Edge Operations Model and Team
To truly manage distributed network, infrastructure and operations at the Edge, you will likely need an edge operations model with an experienced team comprised of:
- Network engineers
- Platform engineers
- DevOps engineers, with an emphasis on site reliability engineering (SRE)
If you don’t have some or all of these specialists, or don’t have the expertise or resources in edge computing to manage the network, infrastructure, and operations, you can work with an Edge as a Service provider whose solutions abstract away many of the complexities associated with edge computing.
It’s imperative to treat observability as a first-class citizen when designing distributed systems, or any system for that matter. Reliable and real-time information is critical for engineers and operations teams who need to understand what is happening with their applications at all times.
Observability is also a key element in disaster recovery planning and implementation. Your infrastructure needs to be observable and flexible so that you can understand what has broken and what needs to be fixed. If a critical error occurs, you need visibility into your system to keep the incident as brief as possible versus experiencing a protracted disaster.

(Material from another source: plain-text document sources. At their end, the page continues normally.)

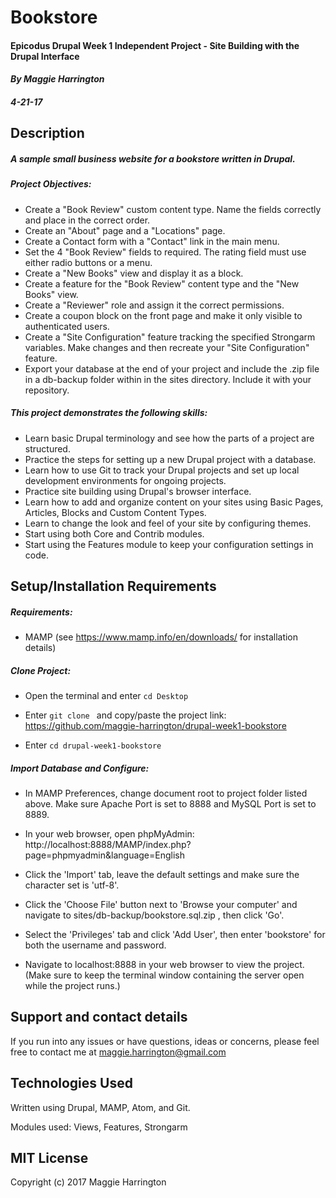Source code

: # Bookstore

#### Epicodus Drupal Week 1 Independent Project - Site Building with the Drupal Interface

#### _By Maggie Harrington_
##### _4-21-17_


## Description

##### _A sample small business website for a bookstore written in Drupal_.

##### Project Objectives:

* Create a "Book Review" custom content type. Name the fields correctly and place in the correct order.
* Create an "About" page and a "Locations" page.
* Create a Contact form with a "Contact" link in the main menu.
* Set the 4 "Book Review" fields to required. The rating field must use either radio buttons or a menu.
* Create a "New Books" view and display it as a block.
* Create a feature for the "Book Review" content type and the "New Books" view.
* Create a "Reviewer" role and assign it the correct permissions.
* Create a coupon block on the front page and make it only visible to authenticated users.
* Create a "Site Configuration" feature tracking the specified Strongarm variables. Make changes and then recreate your "Site Configuration" feature.
* Export your database at the end of your project and include the .zip file in a db-backup folder within in the sites directory. Include it with your repository.

##### This project demonstrates the following skills:

* Learn basic Drupal terminology and see how the parts of a project are structured.
* Practice the steps for setting up a new Drupal project with a database.
* Learn how to use Git to track your Drupal projects and set up local development environments for ongoing projects.
* Practice site building using Drupal's browser interface.
* Learn how to add and organize content on your sites using Basic Pages, Articles, Blocks and Custom Content Types.
* Learn to change the look and feel of your site by configuring themes.
* Start using both Core and Contrib modules.
* Start using the Features module to keep your configuration settings in code.


## Setup/Installation Requirements

##### Requirements:

* MAMP (see https://www.mamp.info/en/downloads/ for installation details)


##### Clone Project:

* Open the terminal and enter `cd Desktop`

* Enter `git clone ` and copy/paste the project link: https://github.com/maggie-harrington/drupal-week1-bookstore

* Enter `cd drupal-week1-bookstore`


##### Import Database and Configure:

* In MAMP Preferences, change document root to project folder listed above. Make sure Apache Port is set to 8888 and MySQL Port is set to 8889.

* In your web browser, open phpMyAdmin: http://localhost:8888/MAMP/index.php?page=phpmyadmin&language=English

* Click the 'Import' tab, leave the default settings and make sure the character set is 'utf-8'.

* Click the 'Choose File' button next to 'Browse your computer' and navigate to sites/db-backup/bookstore.sql.zip , then click 'Go'.

* Select the 'Privileges' tab and click 'Add User', then enter 'bookstore' for both the username and password.

* Navigate to localhost:8888 in your web browser to view the project. (Make sure to keep the terminal window containing the server open while the project runs.)


## Support and contact details

If you run into any issues or have questions, ideas or concerns, please feel free to contact me at maggie.harrington@gmail.com


## Technologies Used

Written using Drupal, MAMP, Atom, and Git.

Modules used: Views, Features, Strongarm


## MIT License

Copyright (c) 2017 Maggie Harrington
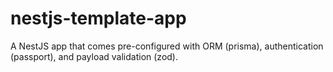 # nestjs-template-app

A NestJS app that comes pre-configured with ORM (prisma), authentication (passport), and payload validation (zod).
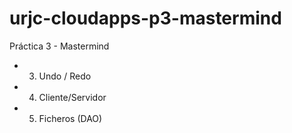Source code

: # urjc-cloudapps-p3-mastermind
Práctica 3 - Mastermind 
- 3. Undo / Redo
- 4. Cliente/Servidor
- 5. Ficheros (DAO)

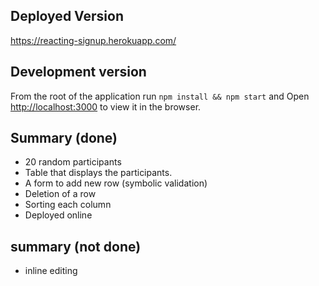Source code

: ## Deployed Version
https://reacting-signup.herokuapp.com/

## Development version

From the root of the application run `npm install && npm start` and 
Open [http://localhost:3000](http://localhost:3000) to view it in the browser.

## Summary (done)
- 20 random participants
- Table that displays the participants.
- A form to add new row (symbolic validation)
- Deletion of a row
- Sorting each column 
- Deployed online
## summary (not done)
- inline editing
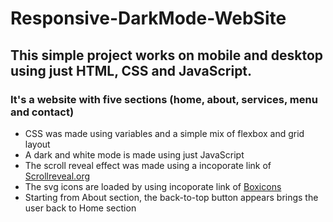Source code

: # Responsive-DarkMode-WebSite
<h2> This simple project works on mobile and desktop using just HTML, CSS and JavaScript.</h2>
<h3> It's a website with five sections (home, about, services, menu and contact)</h3>
<ul>
  <li> CSS was made using variables and a simple mix of flexbox and grid layout </li>
  <li>A dark and white mode is made using just JavaScript</li>
  <li> The scroll reveal effect was made using a incoporate link of <a target=blank href= https://scrollrevealjs.org/> Scrollreveal.org</a>
  <li> The svg icons are loaded by using incoporate link of <a target=blank href=https://boxicons.com/> Boxicons</a></li>
  <li> Starting from About section, the back-to-top button appears brings the user back to Home section</li>
 </ul>
 
 
  
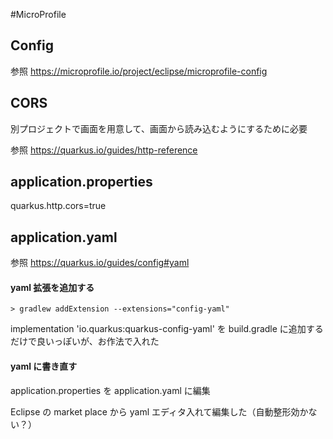 #MicroProfile

## Config

参照 https://microprofile.io/project/eclipse/microprofile-config

## CORS

別プロジェクトで画面を用意して、画面から読み込むようにするために必要

参照 https://quarkus.io/guides/http-reference

application.properties
----
quarkus.http.cors=true 


## application.yaml

参照 https://quarkus.io/guides/config#yaml

#### yaml 拡張を追加する

`> gradlew addExtension --extensions="config-yaml"`

implementation 'io.quarkus:quarkus-config-yaml'
を build.gradle に追加するだけで良いっぽいが、お作法で入れた

#### yaml に書き直す

application.properties を application.yaml に編集

Eclipse の market place から yaml エディタ入れて編集した（自動整形効かない？）


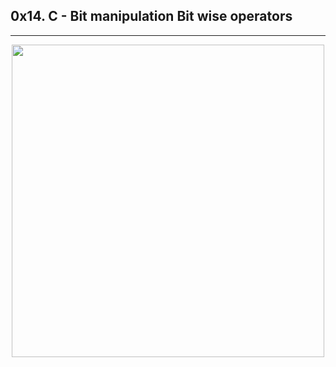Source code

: ## 0x14. C - Bit manipulation Bit wise operators
-------
</p>
<p align="center">
<img src="http://www.advancecomputing.co.in/wp-content/uploads/2019/06/BitwiseOperators-1.png" width="500">
 
<p/>
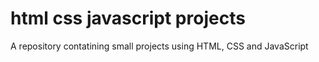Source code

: # html css javascript projects
 A repository contatining small projects using HTML, CSS and JavaScript
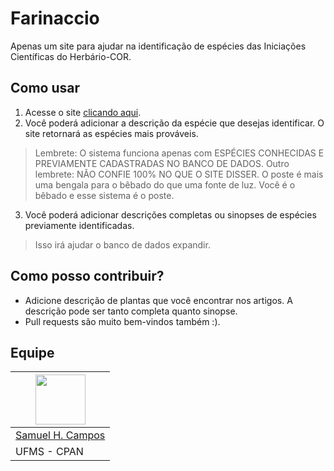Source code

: # Farinaccio
Apenas um site para ajudar na identificação de espécies das Iniciações Científicas do Herbário-COR.

## Como usar
1. Acesse o site [clicando aqui](https://lineus.vercel.app/).
2. Você poderá adicionar a descrição da espécie que desejas identificar. O site retornará as espécies mais prováveis.
> Lembrete: O sistema funciona apenas com ESPÉCIES CONHECIDAS E PREVIAMENTE CADASTRADAS NO BANCO DE DADOS.
> Outro lembrete: NÃO CONFIE 100% NO QUE O SITE DISSER. O poste é mais uma bengala para o bêbado do que uma fonte de luz. Você é o bêbado e esse sistema é o poste.
3. Você poderá adicionar descrições completas ou sinopses de espécies previamente identificadas.
> Isso irá ajudar o banco de dados expandir.

## Como posso contribuir?
- Adicione descrição de plantas que você encontrar nos artigos. A descrição pode ser tanto completa quanto sinopse.
- Pull requests são muito bem-vindos também :).

## Equipe
|<img src="https://avatars3.githubusercontent.com/u/26483698?s=400&u=afaa39a1a298d02925ba07dd4c6558d4c676d8e1&v=4" width="80px"/> |
|--|
|[Samuel H. Campos](https://github.com/shCampos)|
|UFMS - CPAN|	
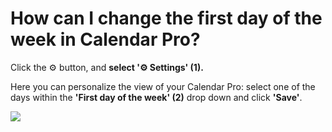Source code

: # How can I change the first day of the week in Calendar Pro?

<p class="no-margin">Click the ⚙️ button, and <b>select '⚙️ Settings' (1). </b></p>
<p class="no-margin"></p>
<p class="no-margin">Here you can personalize the view of your Calendar Pro: select one of the days within the <b>'First day of the week' (2)</b> drop down and click <b>'Save'</b>.</p>
<p class="no-margin"></p>
<div class="intercom-container"><img src="/assets/img/teams-pro/image_3.png"></div><p class="no-margin"></p>
<p class="no-margin"></p>
<p class="no-margin"></p>



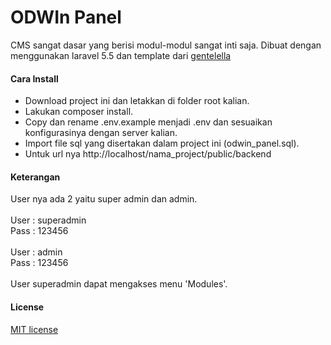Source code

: <h1>ODWIn Panel</h1>

CMS sangat dasar yang berisi modul-modul sangat inti saja. Dibuat dengan menggunakan laravel 5.5 dan template dari <a href="https://github.com/puikinsh/gentelella">gentelella</a>


<h4>Cara Install</h4>

 - Download project ini dan letakkan di folder root kalian.
 - Lakukan composer install.
 - Copy dan rename .env.example menjadi .env dan sesuaikan konfigurasinya dengan server kalian.
 - Import file sql yang disertakan dalam project ini (odwin_panel.sql).
 - Untuk url nya http://localhost/nama_project/public/backend
 
 <h4>Keterangan</h4>
 
 User nya ada 2 yaitu super admin dan admin. <br/><br/>
 User : superadmin<br/>
 Pass : 123456<br/>
 <br/>
 User : admin<br/>
 Pass : 123456<br/>
 <br/>
 User superadmin dapat mengakses menu 'Modules'.
 
 <h4>License</h4>
 <a href="https://opensource.org/licenses/MIT">MIT license</a>
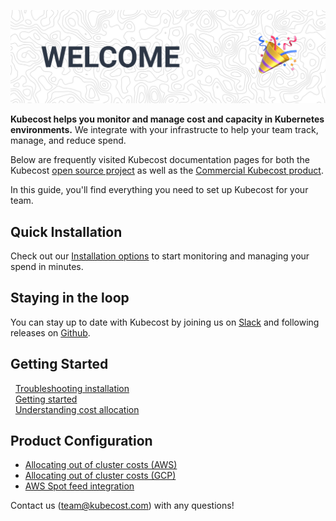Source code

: ![Welcome](images/welcome_image.png)

__Kubecost helps you monitor and manage cost and capacity in Kubernetes environments.__ We integrate with your infrastructe to help your team track, manage, and reduce spend. 

Below are frequently visited Kubecost documentation pages for both the Kubecost [open source project](https://github.com/kubecost/cost-model) as well as the [Commercial Kubecost product](http://kubecost.com).

In this guide, you'll find everything you need to set up Kubecost for your team.

## Quick Installation

Check out our [Installation options](/install) to start monitoring and managing your spend in minutes.

## Staying in the loop

You can stay up to date with Kubecost by joining us on [Slack](https://join.slack.com/t/kubecost/shared_invite/enQtNTA2MjQ1NDUyODE5LWFjYzIzNWE4MDkzMmUyZGU4NjkwMzMyMjIyM2E0NGNmYjExZjBiNjk1YzY5ZDI0ZTNhZDg4NjlkMGRkYzFlZTU) and following releases on [Github](https://github.com/kubecost/cost-analyzer-helm-chart/releases).

## Getting Started

&nbsp;&nbsp;[Troubleshooting installation](/troubleshoot-install.md)  
&nbsp;&nbsp;[Getting started](/getting-started.md)  
&nbsp;&nbsp;[Understanding cost allocation](/cost-allocation.md)  

## Product Configuration
* [Allocating out of cluster costs (AWS)](/aws-out-of-cluster.md)
* [Allocating out of cluster costs (GCP)](/gcp-out-of-cluster.md)
* [AWS Spot feed integration](/getting-started.md#spot-nodes)

Contact us (<team@kubecost.com>) with any questions!
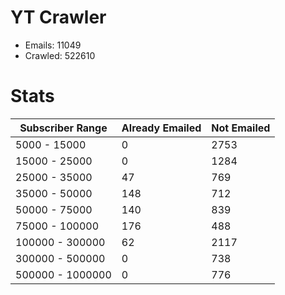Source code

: # YT Crawler
- Emails: 11049
- Crawled: 522610

# Stats
| Subscriber Range  | Already Emailed | Not Emailed |
|-------|-------|-------|
| 5000 - 15000 | 0 | 2753 |
| 15000 - 25000 | 0 | 1284 |
| 25000 - 35000 | 47 | 769 |
| 35000 - 50000 | 148 | 712 |
| 50000 - 75000 | 140 | 839 |
| 75000 - 100000 | 176 | 488 |
| 100000 - 300000 | 62 | 2117 |
| 300000 - 500000 | 0 | 738 |
| 500000 - 1000000 | 0 | 776 |
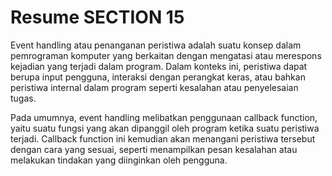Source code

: # Resume SECTION 15

Event handling atau penanganan peristiwa adalah suatu konsep dalam pemrograman komputer yang berkaitan dengan mengatasi atau merespons kejadian yang terjadi dalam program. Dalam konteks ini, peristiwa dapat berupa input pengguna, interaksi dengan perangkat keras, atau bahkan peristiwa internal dalam program seperti kesalahan atau penyelesaian tugas.

Pada umumnya, event handling melibatkan penggunaan callback function, yaitu suatu fungsi yang akan dipanggil oleh program ketika suatu peristiwa terjadi. Callback function ini kemudian akan menangani peristiwa tersebut dengan cara yang sesuai, seperti menampilkan pesan kesalahan atau melakukan tindakan yang diinginkan oleh pengguna.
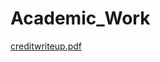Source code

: # Academic_Work
[creditwriteup.pdf](https://github.com/Bhanux18/Academic_Work/files/12343181/creditwriteup.pdf)
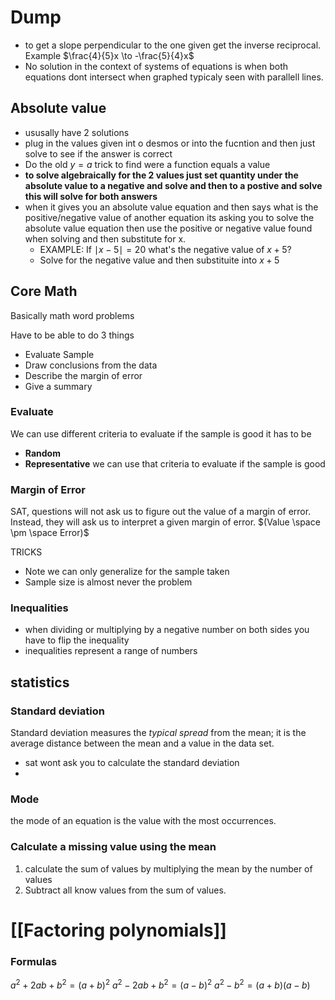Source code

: 
# Dump 
- to get a slope perpendicular to the one given get the inverse reciprocal. Example $\frac{4}{5}x \to -\frac{5}{4}x$ 
- No solution in the context of systems of equations is when both equations dont intersect when graphed typicaly seen with parallell lines.


## Absolute value

- ususally have 2 solutions
- plug in the values given int o desmos or into the fucntion and then just solve to see if the answer is correct
- Do the old $y=a$ trick to find were a function equals a value
- **to solve algebraically for the 2 values just set quantity under the absolute value to a negative and solve and then to a postive and solve this will solve for both answers**
- when it gives you an absolute value equation and then says what is the positive/negative value of another equation its asking you to solve the absolute value equation then use the positive or negative value found when solving and then substitute for x.
	- EXAMPLE: If $\mid x-5\mid =20$ what's the negative value of $x+5$?
	- Solve for the negative value and then substituite into $x+5$


## Core Math
Basically math word problems

Have to be able to do 3 things
- Evaluate Sample
- Draw conclusions from the data
- Describe the margin of error
- Give a summary


### Evaluate
We can use different criteria to evaluate if the sample is good it has to be 
- **Random**
- **Representative**
we can use that criteria to evaluate if the sample is good
### Margin of Error
SAT, questions will not ask us to figure out the value of a margin of error. Instead, they will ask us to interpret a given margin of error.
  $(Value \space \pm \space Error)$

TRICKS
- Note we can only generalize for the sample taken 
- Sample size is almost never the problem 

### Inequalities 
- when dividing or multiplying by a negative number on both sides you have to flip the inequality 
- inequalities represent a range of numbers



## statistics 

### Standard deviation 
Standard deviation measures the _typical spread_ from the mean; it is the average distance between the mean and a value in the data set.
- sat wont ask you to calculate the standard deviation
- 

### Mode
the mode of an equation is the value with the most occurrences. 


### Calculate a missing value using the mean 
1. calculate the sum of values by multiplying the mean by the number of values 
2. Subtract all know values from the sum of values.


# [[Factoring polynomials]]

### Formulas 
$a^2+2ab+b^2=(a+b)^2$
$a^2-2ab+b^2=(a-b)^2$
$a^2-b^2=(a+b)(a-b)$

Observability is a cornerstone of Edge as a Service offerings. As part of a comprehensive edge observability suite, the CloudFlow Console includes the ELK stack (Elasticsearch, Logstash and Kibana) for storing, searching and visualizing logs for your application and each of your edge modules, along with a next-gen Traffic Monitor, which gives DevOps engineers, application owners and business execs a straightforward way to visualize how traffic is flowing across their edge architecture.
Enterprises are taking steps to unify their network operations centers (NOCs) and security operations centers (SOCs). Why? By creating alignment between these two often siloed teams, organizations can reduce costs, optimize resources and improve the speed and efficiency of incident response and related security functions.
You need to take into account the expertise of your team when planning a NOC and/or SOC integration. Not everyone will have the range of crossover experience necessary to pull off a successful integration.
While we’ve covered a lot in this overview, this is just a subset of the critical components and complexities that come with building and operating cloud-edge networks and infrastructure; and we really only scratched the surface on each of the considerations included above.
Every organization, team, and application has unique requirements when it comes to designing distributed systems. Because of this, many teams start down the path of building their own bespoke systems, and typically become overwhelmed rather quickly with all of the complexities that play into design decisions and implementation.
As an Edge as a Service provider, CloudFlow is often pulled into projects during the early stages of research and discovery, where we’re able to offload the build and management of many, if not most, of the critical components, ultimately accelerating the path to edge for organizations across a diverse range of use cases.